I am using GFD v0.4.1 with NFD v0.6.0 (https://github.com/NVIDIA/gpu-feature-discovery/tree/master/deployments/helm/gpu-feature-discovery)

For MIG I am following - https://github.com/NVIDIA/gpu-feature-discovery#deployment-via-helm (GFD Helm chart also deploys the Node Feature Discovery (NFD) as a prerequisite Reference - https://docs.nvidia.com/datacenter/cloud-native/mig/mig-k8s.html)

Everything is working as expected.

I am facing same issue - https://github.com/kubernetes-sigs/node-feature-discovery/issues/539

I am trying to bump up NFD with v0.10.0 but looks like GFD is not compatible with that.

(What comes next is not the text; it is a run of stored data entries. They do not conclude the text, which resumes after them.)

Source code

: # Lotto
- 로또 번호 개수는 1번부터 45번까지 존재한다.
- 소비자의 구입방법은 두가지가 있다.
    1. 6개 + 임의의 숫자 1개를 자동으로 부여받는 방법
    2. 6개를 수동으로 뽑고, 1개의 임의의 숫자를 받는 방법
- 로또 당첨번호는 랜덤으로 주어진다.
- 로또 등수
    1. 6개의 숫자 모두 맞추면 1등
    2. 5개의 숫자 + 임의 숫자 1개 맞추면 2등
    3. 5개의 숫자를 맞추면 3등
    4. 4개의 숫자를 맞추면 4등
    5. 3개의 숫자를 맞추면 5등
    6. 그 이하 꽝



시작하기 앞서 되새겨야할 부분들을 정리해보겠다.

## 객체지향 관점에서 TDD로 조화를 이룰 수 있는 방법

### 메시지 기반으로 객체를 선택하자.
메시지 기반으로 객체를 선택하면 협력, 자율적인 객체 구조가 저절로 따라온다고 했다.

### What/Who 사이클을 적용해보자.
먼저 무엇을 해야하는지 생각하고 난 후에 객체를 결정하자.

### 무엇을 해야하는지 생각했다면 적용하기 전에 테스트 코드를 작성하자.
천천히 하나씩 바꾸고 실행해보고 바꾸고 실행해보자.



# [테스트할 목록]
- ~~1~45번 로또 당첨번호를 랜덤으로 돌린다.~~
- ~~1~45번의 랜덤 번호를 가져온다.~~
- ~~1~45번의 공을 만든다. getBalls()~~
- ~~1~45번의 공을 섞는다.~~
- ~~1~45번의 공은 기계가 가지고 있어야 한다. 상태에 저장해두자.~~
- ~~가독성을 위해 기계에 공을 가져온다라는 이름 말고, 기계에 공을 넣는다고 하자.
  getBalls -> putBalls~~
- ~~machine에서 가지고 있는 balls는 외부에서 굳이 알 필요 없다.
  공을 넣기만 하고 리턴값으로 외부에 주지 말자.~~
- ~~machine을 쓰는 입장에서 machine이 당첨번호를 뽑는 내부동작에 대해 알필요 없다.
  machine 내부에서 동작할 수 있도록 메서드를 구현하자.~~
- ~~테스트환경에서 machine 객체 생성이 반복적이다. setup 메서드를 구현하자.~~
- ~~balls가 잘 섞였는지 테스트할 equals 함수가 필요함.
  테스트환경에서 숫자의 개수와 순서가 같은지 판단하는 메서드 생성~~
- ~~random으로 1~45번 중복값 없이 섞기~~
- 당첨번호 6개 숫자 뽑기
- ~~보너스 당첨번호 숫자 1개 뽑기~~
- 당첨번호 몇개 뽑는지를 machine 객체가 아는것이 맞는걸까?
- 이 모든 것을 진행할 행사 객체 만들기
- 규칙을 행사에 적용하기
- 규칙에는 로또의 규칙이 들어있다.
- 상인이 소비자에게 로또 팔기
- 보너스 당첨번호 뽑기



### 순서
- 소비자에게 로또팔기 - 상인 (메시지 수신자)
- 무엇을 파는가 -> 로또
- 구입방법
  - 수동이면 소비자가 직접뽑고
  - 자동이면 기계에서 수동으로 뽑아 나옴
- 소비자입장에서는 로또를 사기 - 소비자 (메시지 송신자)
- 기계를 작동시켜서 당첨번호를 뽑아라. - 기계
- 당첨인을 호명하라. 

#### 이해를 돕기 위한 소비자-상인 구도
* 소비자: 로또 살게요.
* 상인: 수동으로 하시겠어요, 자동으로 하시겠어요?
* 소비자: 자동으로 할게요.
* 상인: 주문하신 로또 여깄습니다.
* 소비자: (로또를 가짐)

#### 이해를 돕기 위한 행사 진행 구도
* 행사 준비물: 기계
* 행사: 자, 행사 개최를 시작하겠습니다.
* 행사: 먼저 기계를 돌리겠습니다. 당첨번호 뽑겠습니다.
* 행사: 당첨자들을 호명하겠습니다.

Do you have any plan to upgrade NFD helm chart here - https://github.com/NVIDIA/gpu-feature-discovery/tree/master/deployments/helm/gpu-feature-discovery with latest version?

klueska commented 2 years ago

Can you explain what you mean by "incompatible" with it?

I realize that the embedded NFD chart in the GFD repos is very much out of date (and should probably be updated), but we run GFD with NFD version 0.10.1 in the NVIDIA GPU Operator without issues: https://github.com/NVIDIA/gpu-operator/blob/master/deployments/gpu-operator/charts/node-feature-discovery/Chart.yaml

Have you deployed NFD v0.10.0 manually and tried to run GFD on top of it? That is to say, deploying NFD manually, and then deploying GFD with nfd.deploy=false.

elezar commented 2 years ago

@anaconda2196 were you able to solve your issue here?

elezar commented 1 year ago

@anaconda2196 since the NFD Helm chart version is now at 0.11.0. I am closing this issue.